Program buy-back salah satunya ditujukan untuk mengumpulkan kembali senjata api berbahaya yang beredar di masyarakat.
Menteri Kepolisian Selandia Baru, Stuart Nash, diminta untuk mengundurkan diri. Pelanggaran itu diungkapkan oleh Dewan Pemilik Senjata Api Berlisensi (COLFO) Selandia Baru yang mengeluarkan pernyataan pada Sabtu (30 November 2019) pukul 12.23 waktu setempat.
COLFO dalam keterangan resminya mengatakan bahwa pihaknya mengetahui informasi mengenai 70 ribu notifikasi senjata api yang dapat diakses oleh pengguna di website buy-back.

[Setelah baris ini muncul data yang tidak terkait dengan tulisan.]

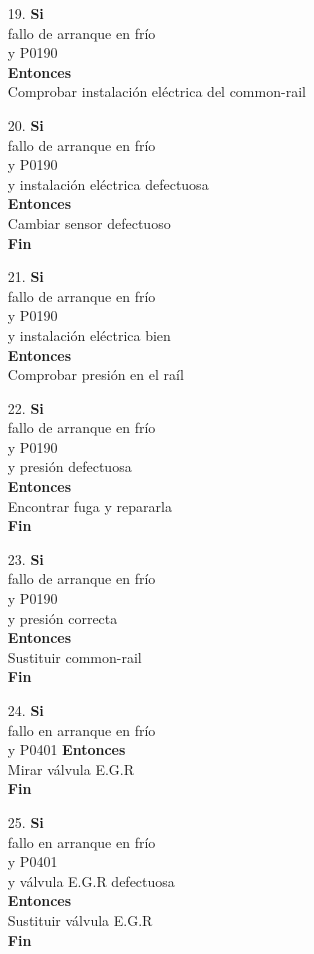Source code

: \documentclass[a4paper,12pt]{article}
\newcommand\tab[1][1cm]{\hspace*{#1}}
\begin{document}
\begin{itemize}
\item[19.]\textbf{Si}\\ \tab fallo de arranque en frío\\ \tab y P0190\\ \textbf{Entonces}\\ \tab Comprobar instalación eléctrica del common-rail
\item[20.]\textbf{Si}\\ \tab fallo de arranque en frío\\ \tab y P0190\\ \tab y instalación eléctrica defectuosa \\ \textbf{Entonces}\\ \tab Cambiar sensor defectuoso\\ \tab \textbf{Fin}
\item[21.]\textbf{Si}\\ \tab fallo de arranque en frío\\ \tab y P0190\\ \tab y instalación eléctrica bien \\ \textbf{Entonces}\\ \tab Comprobar presión en el raíl
\item[22.]\textbf{Si}\\ \tab fallo de arranque en frío\\ \tab y P0190\\ \tab y presión defectuosa \\ \textbf{Entonces}\\ \tab Encontrar fuga y repararla \\ \tab \textbf{Fin}
\item[23.]\textbf{Si}\\ \tab fallo de arranque en frío\\ \tab y P0190\\ \tab y presión correcta \\ \textbf{Entonces}\\ \tab Sustituir common-rail \\ \tab \textbf{Fin}
\item[24.]\textbf{Si}\\ \tab fallo en arranque en frío\\ \tab y P0401 \textbf{Entonces}\\ \tab Mirar válvula E.G.R\\ \tab \textbf{Fin}
\item[25.]\textbf{Si}\\ \tab fallo en arranque en frío\\ \tab y P0401\\ \tab y válvula E.G.R defectuosa \\ \textbf{Entonces}\\ \tab Sustituir válvula E.G.R\\ \tab \textbf{Fin}

\end{itemize}
\end{document}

Dua menit kemudian Kepolisian Selandia Baru merespons dengan mengeluarkan pernyataan telah mengetahui pelanggaran data dan langsung menutup situs tersebut.
"Oang-orang masuk ke sistem selama tiga jam sebelum Polisi menutupnya, dan tidak jelas berapa lama informasi tersebut tersedia untuk umum," demikian keterangan COLFO dilansir Computer World, Minggu (1 Desember 2019).

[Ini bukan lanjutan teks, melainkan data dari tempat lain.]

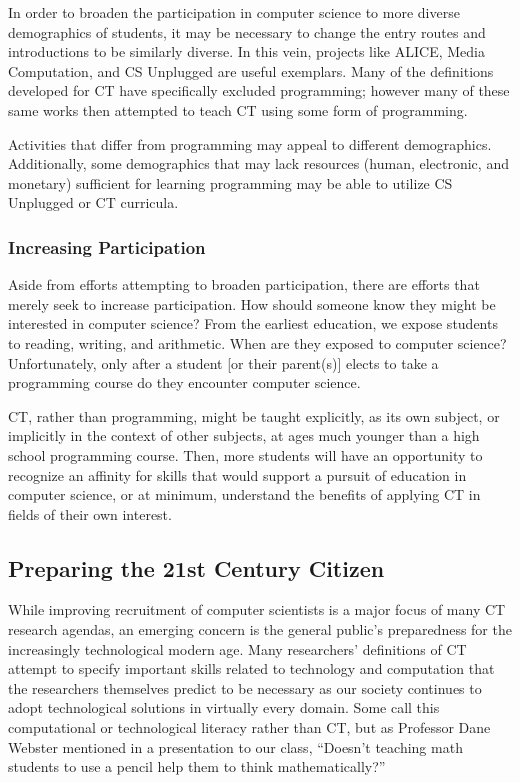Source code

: \documentclass{acm_proc_article-sp}
\begin{document}
In order to broaden the participation in computer science to more diverse demographics of students, it may be necessary to change the entry routes and introductions to be similarly diverse. In this vein, projects like ALICE\cite{pausch1995alice}, Media Computation\cite{guzdial2003media}, and CS Unplugged\cite{csunplugged} are useful exemplars. Many of the definitions developed for CT have specifically excluded programming; however many of these same works then attempted to teach CT using some form of programming.

Activities that differ from programming may appeal to different demographics. Additionally, some demographics that may lack resources (human, electronic, and monetary) sufficient for learning programming may be able to utilize CS Unplugged or CT curricula.

\subsubsection{Increasing Participation}
Aside from efforts attempting to broaden participation, there are efforts that merely seek to increase participation. How should someone know they might be interested in computer science? From the earliest education, we expose students to reading, writing, and arithmetic. When are they exposed to computer science? Unfortunately, only after a student [or their parent(s)] elects to take a programming course do they encounter computer science. 

CT, rather than programming, might be taught explicitly, as its own subject, or implicitly in the context of other subjects, at ages much younger than a high school programming course. Then, more students will have an opportunity to recognize an affinity for skills that would support a pursuit of education in computer science, or at minimum, understand the benefits of applying CT in fields of their own interest.

\subsection{Preparing the 21st Century Citizen}
While improving recruitment of computer scientists is a major focus of many CT research agendas, an emerging concern is the general public’s preparedness for the increasingly technological modern age. Many researchers’ definitions of CT attempt to specify important skills related to technology and computation that the researchers themselves predict to be necessary as our society continues to adopt technological solutions in virtually every domain. Some call this computational or technological literacy rather than CT, but as Professor Dane Webster mentioned in a presentation to our class, ``Doesn{'}t teaching math students to use a pencil help them to think mathematically?''
\end{document}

Sejauh ini data yang bocor mengungkapkan 37.125 data dan informasi pemilik senjata api. Dari jumlah itu, para pemilik senjata telah mendaftarkan 280 ribu senjata baru yang dilarang.
The Guardian melaporkan bahwa kekhawatiran lainnya akibat kebocoran data pemilik senjata api adalah bisa menimbulkan peluang atau semacam 'pasar belanja' bagi pelaku kriminal.
ACT Selandia Baru meminta pendaftar buy-back segara ditangguhkan dan website ditutup sementara waktu dengan melakukan evaluasi. ACT menilai program buy-back merupakan hasil dari kebijakan regulasi yang dibikin buru-buru.
“Pelanggaran data ini adalah hasil tak terhindarkan dari undang-undang yang dibuat hanya dalam sembilan hari," kata pemimpin ACT David Seymour.
Juru bicara kepolisian Partai Nasional, Brett Hudson, mengatakan bukan kali ini saja Pemerintah mengalami kebocoran data. Ia menyebutkan setidaknya beberapa infrastruktur kritis Pemerintah pernah mengalami kebocoran data mulai dari Departemen Keuangan dan Komisi Perdagangan,
"Kemarin ada pelanggaran di Kementerian Kebudayaan dan Warisan (NZTA) tempat informasi tentang anak-anak diakses; staf di NZTA berisiko mengalami pencurian identitas pribadi setelah drive USB yang berisi kartu identitas staf hilang," ujarnya.